Corona Arch

With its 42×32 m wide opening, Corona Arch National Recreation Trail provides access to one of the most iconic arches outside Arches National Park. The partly freestanding arch is located in a striking slickrock setting and is sometimes called “Little Rainbow Bridge” on some topo maps.

Wall Street Climbing Area in the Colorado River Valley.
The color of the river is the same as the pink sandstone surrounding it.
Once there was a lonely guy. He was hungry and built a fence trap to catch and domesticate small animals for meat and milk. One day, on a hike, he met people at another settlement and made friends. Showing them what he knew made them adopt him into their family of hunter-gatherers who lived at the Colorado River. Over time, they had quite a big farm! – Free interpretation of mural by E.

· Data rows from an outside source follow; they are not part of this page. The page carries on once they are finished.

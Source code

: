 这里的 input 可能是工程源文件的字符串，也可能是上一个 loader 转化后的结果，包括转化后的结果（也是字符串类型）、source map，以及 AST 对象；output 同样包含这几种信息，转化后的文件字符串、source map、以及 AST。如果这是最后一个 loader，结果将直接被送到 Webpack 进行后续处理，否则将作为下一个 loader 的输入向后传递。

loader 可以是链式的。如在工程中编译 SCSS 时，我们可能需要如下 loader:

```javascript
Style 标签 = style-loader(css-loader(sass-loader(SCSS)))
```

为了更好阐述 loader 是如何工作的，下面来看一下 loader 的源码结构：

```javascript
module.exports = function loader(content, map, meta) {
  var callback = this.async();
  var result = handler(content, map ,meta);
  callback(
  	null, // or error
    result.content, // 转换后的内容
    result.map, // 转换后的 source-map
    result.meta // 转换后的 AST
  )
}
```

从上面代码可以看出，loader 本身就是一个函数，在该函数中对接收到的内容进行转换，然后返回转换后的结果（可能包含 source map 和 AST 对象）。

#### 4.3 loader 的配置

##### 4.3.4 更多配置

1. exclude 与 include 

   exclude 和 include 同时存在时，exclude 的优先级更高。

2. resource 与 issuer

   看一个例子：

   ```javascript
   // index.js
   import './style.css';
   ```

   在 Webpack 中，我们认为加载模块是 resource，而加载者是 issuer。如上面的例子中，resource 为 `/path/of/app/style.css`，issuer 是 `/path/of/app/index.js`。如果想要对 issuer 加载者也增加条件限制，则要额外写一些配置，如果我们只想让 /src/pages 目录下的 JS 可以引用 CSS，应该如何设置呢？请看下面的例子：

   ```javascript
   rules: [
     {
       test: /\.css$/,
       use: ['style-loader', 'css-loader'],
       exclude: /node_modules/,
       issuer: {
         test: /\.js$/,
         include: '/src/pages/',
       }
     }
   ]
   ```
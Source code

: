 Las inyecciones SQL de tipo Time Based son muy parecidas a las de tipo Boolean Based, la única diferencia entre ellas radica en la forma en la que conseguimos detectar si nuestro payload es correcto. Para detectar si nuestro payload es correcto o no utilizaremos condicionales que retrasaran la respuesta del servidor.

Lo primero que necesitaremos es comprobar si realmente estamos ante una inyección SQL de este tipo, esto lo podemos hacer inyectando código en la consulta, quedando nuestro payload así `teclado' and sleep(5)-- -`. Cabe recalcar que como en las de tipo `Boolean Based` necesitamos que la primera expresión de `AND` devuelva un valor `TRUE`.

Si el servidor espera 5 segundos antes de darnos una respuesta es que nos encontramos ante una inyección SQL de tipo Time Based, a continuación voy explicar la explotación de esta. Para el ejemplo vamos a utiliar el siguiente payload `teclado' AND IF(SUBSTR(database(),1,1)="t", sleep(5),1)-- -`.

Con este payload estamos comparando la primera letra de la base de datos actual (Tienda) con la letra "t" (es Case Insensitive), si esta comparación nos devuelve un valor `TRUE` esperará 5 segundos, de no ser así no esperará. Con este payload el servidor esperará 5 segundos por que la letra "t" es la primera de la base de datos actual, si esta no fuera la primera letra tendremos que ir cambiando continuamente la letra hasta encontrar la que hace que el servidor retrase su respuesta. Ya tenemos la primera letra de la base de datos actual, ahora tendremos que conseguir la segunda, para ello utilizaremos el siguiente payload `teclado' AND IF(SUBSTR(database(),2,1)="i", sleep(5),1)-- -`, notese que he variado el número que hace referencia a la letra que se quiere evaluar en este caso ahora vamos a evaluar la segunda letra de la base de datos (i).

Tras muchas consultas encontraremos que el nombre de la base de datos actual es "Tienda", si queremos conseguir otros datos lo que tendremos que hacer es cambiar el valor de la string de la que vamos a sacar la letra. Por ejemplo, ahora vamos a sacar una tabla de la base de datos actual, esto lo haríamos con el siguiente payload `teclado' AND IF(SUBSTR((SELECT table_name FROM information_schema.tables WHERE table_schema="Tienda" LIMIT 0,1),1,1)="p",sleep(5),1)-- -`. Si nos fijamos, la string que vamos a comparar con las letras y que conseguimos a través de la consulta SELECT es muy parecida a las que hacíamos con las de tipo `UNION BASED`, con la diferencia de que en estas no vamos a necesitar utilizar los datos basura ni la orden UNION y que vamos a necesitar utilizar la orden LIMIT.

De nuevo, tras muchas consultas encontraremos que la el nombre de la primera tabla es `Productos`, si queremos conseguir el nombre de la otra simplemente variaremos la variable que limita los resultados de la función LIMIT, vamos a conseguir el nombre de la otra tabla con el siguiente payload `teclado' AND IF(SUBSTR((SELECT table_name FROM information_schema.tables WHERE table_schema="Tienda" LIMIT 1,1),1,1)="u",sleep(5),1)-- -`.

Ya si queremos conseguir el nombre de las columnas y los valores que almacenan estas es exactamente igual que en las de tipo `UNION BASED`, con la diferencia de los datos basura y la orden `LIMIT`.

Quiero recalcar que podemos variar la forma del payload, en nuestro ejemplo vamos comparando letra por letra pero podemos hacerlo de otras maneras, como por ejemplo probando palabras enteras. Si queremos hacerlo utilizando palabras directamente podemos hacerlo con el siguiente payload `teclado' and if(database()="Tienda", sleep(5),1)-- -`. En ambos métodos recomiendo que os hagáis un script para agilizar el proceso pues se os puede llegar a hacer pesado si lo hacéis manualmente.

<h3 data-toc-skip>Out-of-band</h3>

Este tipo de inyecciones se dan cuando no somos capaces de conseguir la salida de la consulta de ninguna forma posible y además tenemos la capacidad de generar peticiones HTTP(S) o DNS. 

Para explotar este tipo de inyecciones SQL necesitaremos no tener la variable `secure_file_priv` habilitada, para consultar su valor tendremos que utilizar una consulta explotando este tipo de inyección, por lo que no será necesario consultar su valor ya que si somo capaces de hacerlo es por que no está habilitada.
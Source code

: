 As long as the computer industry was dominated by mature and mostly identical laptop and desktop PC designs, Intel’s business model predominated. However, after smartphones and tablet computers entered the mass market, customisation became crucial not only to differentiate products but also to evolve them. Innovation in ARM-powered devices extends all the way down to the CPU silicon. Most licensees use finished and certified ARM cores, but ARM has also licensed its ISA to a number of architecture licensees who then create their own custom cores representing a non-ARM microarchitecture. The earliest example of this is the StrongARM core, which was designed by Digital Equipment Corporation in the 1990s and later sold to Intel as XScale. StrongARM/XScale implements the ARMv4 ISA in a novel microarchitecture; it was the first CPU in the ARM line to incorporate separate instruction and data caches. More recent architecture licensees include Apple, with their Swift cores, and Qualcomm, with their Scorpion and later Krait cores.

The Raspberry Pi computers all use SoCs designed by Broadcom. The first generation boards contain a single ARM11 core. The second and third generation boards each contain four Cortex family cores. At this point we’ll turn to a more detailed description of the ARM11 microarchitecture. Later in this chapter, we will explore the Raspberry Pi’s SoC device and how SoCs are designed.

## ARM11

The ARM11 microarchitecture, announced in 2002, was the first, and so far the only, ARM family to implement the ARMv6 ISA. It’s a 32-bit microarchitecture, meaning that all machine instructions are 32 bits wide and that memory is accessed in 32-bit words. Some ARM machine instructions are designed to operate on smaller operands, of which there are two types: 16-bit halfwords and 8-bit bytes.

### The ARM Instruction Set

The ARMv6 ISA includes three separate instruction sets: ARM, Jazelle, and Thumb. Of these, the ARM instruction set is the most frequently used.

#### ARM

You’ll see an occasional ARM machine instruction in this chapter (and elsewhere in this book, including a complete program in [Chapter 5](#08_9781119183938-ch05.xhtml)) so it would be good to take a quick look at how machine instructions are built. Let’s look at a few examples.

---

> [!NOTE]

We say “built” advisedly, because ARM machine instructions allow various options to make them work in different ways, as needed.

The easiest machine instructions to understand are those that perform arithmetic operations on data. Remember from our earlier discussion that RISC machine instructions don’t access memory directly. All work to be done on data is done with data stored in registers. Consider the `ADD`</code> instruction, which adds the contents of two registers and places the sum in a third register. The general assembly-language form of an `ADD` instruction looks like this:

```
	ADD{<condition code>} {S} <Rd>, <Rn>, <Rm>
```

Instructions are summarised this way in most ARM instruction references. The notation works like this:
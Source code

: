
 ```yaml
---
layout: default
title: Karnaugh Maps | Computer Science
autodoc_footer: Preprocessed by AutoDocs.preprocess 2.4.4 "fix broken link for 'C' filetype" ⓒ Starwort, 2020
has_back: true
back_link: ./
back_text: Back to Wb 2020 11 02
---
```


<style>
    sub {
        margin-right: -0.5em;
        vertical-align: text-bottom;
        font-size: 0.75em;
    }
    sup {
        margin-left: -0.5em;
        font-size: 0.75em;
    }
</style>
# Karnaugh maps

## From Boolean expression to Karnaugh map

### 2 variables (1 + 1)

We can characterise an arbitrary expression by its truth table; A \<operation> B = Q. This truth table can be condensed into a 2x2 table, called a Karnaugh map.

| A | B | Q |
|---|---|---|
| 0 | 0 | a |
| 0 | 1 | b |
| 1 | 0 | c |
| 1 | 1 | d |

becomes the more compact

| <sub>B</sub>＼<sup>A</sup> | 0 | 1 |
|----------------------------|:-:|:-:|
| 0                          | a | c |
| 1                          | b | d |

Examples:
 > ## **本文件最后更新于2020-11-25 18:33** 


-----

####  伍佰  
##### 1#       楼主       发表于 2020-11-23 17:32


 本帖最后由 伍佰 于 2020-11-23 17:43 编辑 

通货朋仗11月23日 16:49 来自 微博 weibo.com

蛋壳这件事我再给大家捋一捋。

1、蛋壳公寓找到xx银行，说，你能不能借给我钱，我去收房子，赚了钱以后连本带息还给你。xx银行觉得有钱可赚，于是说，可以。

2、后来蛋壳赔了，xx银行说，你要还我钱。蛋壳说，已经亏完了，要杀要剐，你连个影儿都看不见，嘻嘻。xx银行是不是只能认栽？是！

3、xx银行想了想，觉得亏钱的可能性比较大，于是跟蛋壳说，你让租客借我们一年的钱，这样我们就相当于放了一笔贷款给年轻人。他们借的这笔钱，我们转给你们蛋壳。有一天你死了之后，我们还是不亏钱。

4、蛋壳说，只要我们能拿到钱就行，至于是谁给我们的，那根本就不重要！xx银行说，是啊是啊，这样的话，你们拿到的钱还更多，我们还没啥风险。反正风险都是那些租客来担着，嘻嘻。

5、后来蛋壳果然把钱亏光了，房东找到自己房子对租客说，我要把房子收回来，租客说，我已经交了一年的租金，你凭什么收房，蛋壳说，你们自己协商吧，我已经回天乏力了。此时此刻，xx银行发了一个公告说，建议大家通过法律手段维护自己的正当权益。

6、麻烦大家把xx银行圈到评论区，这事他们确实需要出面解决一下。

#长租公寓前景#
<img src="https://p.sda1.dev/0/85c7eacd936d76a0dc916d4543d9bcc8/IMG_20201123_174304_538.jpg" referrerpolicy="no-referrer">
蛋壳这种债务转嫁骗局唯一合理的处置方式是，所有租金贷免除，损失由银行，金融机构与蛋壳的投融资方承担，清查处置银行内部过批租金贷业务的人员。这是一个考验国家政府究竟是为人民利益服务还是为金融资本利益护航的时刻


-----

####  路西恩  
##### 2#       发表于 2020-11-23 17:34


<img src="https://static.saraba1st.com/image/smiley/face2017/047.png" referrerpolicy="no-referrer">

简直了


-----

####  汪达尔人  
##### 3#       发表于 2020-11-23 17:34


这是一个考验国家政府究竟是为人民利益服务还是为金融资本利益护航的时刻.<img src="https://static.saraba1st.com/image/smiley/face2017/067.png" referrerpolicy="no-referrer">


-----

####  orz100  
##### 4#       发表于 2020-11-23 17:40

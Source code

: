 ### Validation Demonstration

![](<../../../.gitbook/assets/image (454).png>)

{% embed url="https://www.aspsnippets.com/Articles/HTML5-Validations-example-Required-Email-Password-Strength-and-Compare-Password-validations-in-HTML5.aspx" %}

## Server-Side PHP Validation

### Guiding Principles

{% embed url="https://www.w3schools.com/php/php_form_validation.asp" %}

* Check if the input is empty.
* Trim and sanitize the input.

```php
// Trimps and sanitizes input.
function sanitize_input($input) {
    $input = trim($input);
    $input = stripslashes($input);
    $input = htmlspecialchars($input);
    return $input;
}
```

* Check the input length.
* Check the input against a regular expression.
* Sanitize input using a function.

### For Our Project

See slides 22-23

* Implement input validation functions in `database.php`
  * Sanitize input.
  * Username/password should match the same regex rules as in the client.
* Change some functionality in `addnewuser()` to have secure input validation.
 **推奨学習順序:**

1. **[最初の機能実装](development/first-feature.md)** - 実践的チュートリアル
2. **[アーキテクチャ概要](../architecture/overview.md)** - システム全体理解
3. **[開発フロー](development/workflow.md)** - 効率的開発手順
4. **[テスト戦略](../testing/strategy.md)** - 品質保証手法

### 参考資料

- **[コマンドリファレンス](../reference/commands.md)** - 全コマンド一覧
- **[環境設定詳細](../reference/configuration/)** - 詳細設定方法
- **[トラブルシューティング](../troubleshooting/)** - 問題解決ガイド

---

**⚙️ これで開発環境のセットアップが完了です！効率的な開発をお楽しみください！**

A big family! – Free interpretation.
Some of the pictograms feature horned people, symbolizing the deceased.
And they all sat right here, on the water’s edge, one of them the artist that left us guessing over the meaning of the petroglyphs.
Potash Railroad Spur – The railroad track was built in 1964. This spur connects the Intrepid Potash Plant at the end of State Route 279 to the main railroad line at Crescent Junction. Just below Corona Arch, the train enters a one mile long tunnel to emerge near US Hwy 191. The trail runs several times a week, hauling potash to the main railroad line near Interstate 70.
Stumbling along the handrail.
In sight of the arch! Yeeehaaa!
Mini lizard sunning on a stone.
A few meters have to be climbed, the rest is just walking on an inclined plane.
Much of the roughly 5 km walk is just trailing along a small path up and across a plane, then, after the ladder, it gets really interesting. There are two more arches up there to find.
One of which is this pothole arch, a small depression on top of a rock mass merged with an alcove on a rock face. The light opening is smooth and rounded at the top, casting light down into the room-shaped opening below.
Water painting along overhanging rock surface.
Desert varnish is the thin red-to-black coating found on exposed rock surfaces in arid regions. Bacteria take manganese out of the environment, oxidize it, and cement it onto rock surface. In the process, clay and other particles also become cemented onto the rock. – Referring to the lines on the big wall, not the water trails.
Pink lizard. Also living there: Rattlesnakes. Fortunately no pic of the second one.
Closing in on the arch.
Halloween rock-face.
In good old manner – pic from the other side!
The tree at the ladder, probably the most touched living creature in a big area, the wood is all smooth and shiny.
Since it was such an uplifting walk, we add a few more km to the tab.
Looking into the Bootlegger Canyon (where Corona Arch is and also the trail vanishes in a fancy tunnel).
Looking up to Pinto Arch (another pothole arch in two stories (The upper rim is way higher and still has a pond on top that seeps through the wall of the cavern below.
The Colorado River from the Pinto trail.